*What the task asks*. An exact reproduction of the entries is needed. Keep all pictures out of it.

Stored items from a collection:
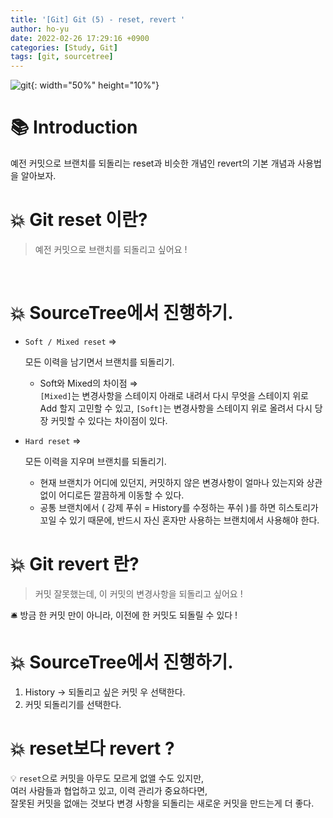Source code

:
 ```yaml
---
title: '[Git] Git (5) - reset, revert '
author: ho-yu
date: 2022-02-26 17:29:16 +0900
categories: [Study, Git]
tags: [git, sourcetree]
---
```


![git](https://user-images.githubusercontent.com/64628448/155834033-6e1dbb9a-3531-47c9-805f-6ed3ffa34702.png){: width="50%" height="10%"}

# 📚 Introduction

예전 커밋으로 브랜치를 되돌리는 reset과 
비슷한 개념인 revert의 기본 개념과 사용법을 알아보자.

# 💥 Git reset 이란? 
> 예전 커밋으로 브랜치를 되돌리고 싶어요 !
<br>

# 💥 SourceTree에서 진행하기.
- `Soft / Mixed reset` ⇒
    
    모든 이력을 남기면서 브랜치를 되돌리기. 
    - Soft와 Mixed의 차이점 ⇒ <br>
        `[Mixed]`는  변경사항을 스테이지 아래로 내려서 다시 무엇을 스테이지 위로 Add 할지 고민할 수 있고, `[Soft]`는 변경사항을 스테이지 위로 올려서 다시 당장 커밋할 수 있다는 차이점이 있다.
        
- `Hard reset` ⇒
    
    모든 이력을 지우며 브랜치를 되돌리기.
    - 현재 브랜치가 어디에 있던지, 커밋하지 않은 변경사항이 얼마나 있는지와 상관없이 어디로든 깔끔하게 이동할 수 있다.
    - 공통 브랜치에서 ( 강제 푸쉬 = History를 수정하는 푸쉬 )를 하면 히스토리가 꼬일 수 있기 때문에, 반드시 자신 혼자만 사용하는 브랜치에서 사용해야 한다.


# 💥 Git revert 란? 
> 커밋 잘못했는데, 이 커밋의 변경사항을 되돌리고 싶어요 ! 

🛎 방금 한 커밋 만이 아니라, 이전에 한 커밋도 되돌릴 수 있다 !
<br>

# 💥 SourceTree에서 진행하기.
1. History → 되돌리고 싶은 커밋 우 선택한다.
2. 커밋 되돌리기를 선택한다.

# 💥 reset보다 revert ?
💡 `reset`으로 커밋을 아무도 모르게 없앨 수도 있지만, <br> 
여러 사람들과 협업하고 있고, 이력 관리가 중요하다면,<br> 
잘못된 커밋을 없애는 것보다 변경 사항을 되돌리는 새로운 커밋을 만드는게 더 좋다.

*Answer for this exercise*.
Source code

:
 ```yaml
---
title: '[Git] Git (5) - reset, revert '
author: ho-yu
date: 2022-02-26 17:29:16 +0900
categories: [Study, Git]
tags: [git, sourcetree]
---
```


![git](https://user-images.githubusercontent.com/64628448/155834033-6e1dbb9a-3531-47c9-805f-6ed3ffa34702.png){: width="50%" height="10%"}

# 📚 Introduction

예전 커밋으로 브랜치를 되돌리는 reset과 
비슷한 개념인 revert의 기본 개념과 사용법을 알아보자.

# 💥 Git reset 이란? 
> 예전 커밋으로 브랜치를 되돌리고 싶어요 !
<br>

# 💥 SourceTree에서 진행하기.
- `Soft / Mixed reset` ⇒
    
    모든 이력을 남기면서 브랜치를 되돌리기. 
    - Soft와 Mixed의 차이점 ⇒ <br>
        `[Mixed]`는  변경사항을 스테이지 아래로 내려서 다시 무엇을 스테이지 위로 Add 할지 고민할 수 있고, `[Soft]`는 변경사항을 스테이지 위로 올려서 다시 당장 커밋할 수 있다는 차이점이 있다.
        
- `Hard reset` ⇒
    
    모든 이력을 지우며 브랜치를 되돌리기.
    - 현재 브랜치가 어디에 있던지, 커밋하지 않은 변경사항이 얼마나 있는지와 상관없이 어디로든 깔끔하게 이동할 수 있다.
    - 공통 브랜치에서 ( 강제 푸쉬 = History를 수정하는 푸쉬 )를 하면 히스토리가 꼬일 수 있기 때문에, 반드시 자신 혼자만 사용하는 브랜치에서 사용해야 한다.


# 💥 Git revert 란? 
> 커밋 잘못했는데, 이 커밋의 변경사항을 되돌리고 싶어요 ! 

🛎 방금 한 커밋 만이 아니라, 이전에 한 커밋도 되돌릴 수 있다 !
<br>

# 💥 SourceTree에서 진행하기.
1. History → 되돌리고 싶은 커밋 우 선택한다.
2. 커밋 되돌리기를 선택한다.

# 💥 reset보다 revert ?
💡 `reset`으로 커밋을 아무도 모르게 없앨 수도 있지만, <br> 
여러 사람들과 협업하고 있고, 이력 관리가 중요하다면,<br> 
잘못된 커밋을 없애는 것보다 변경 사항을 되돌리는 새로운 커밋을 만드는게 더 좋다.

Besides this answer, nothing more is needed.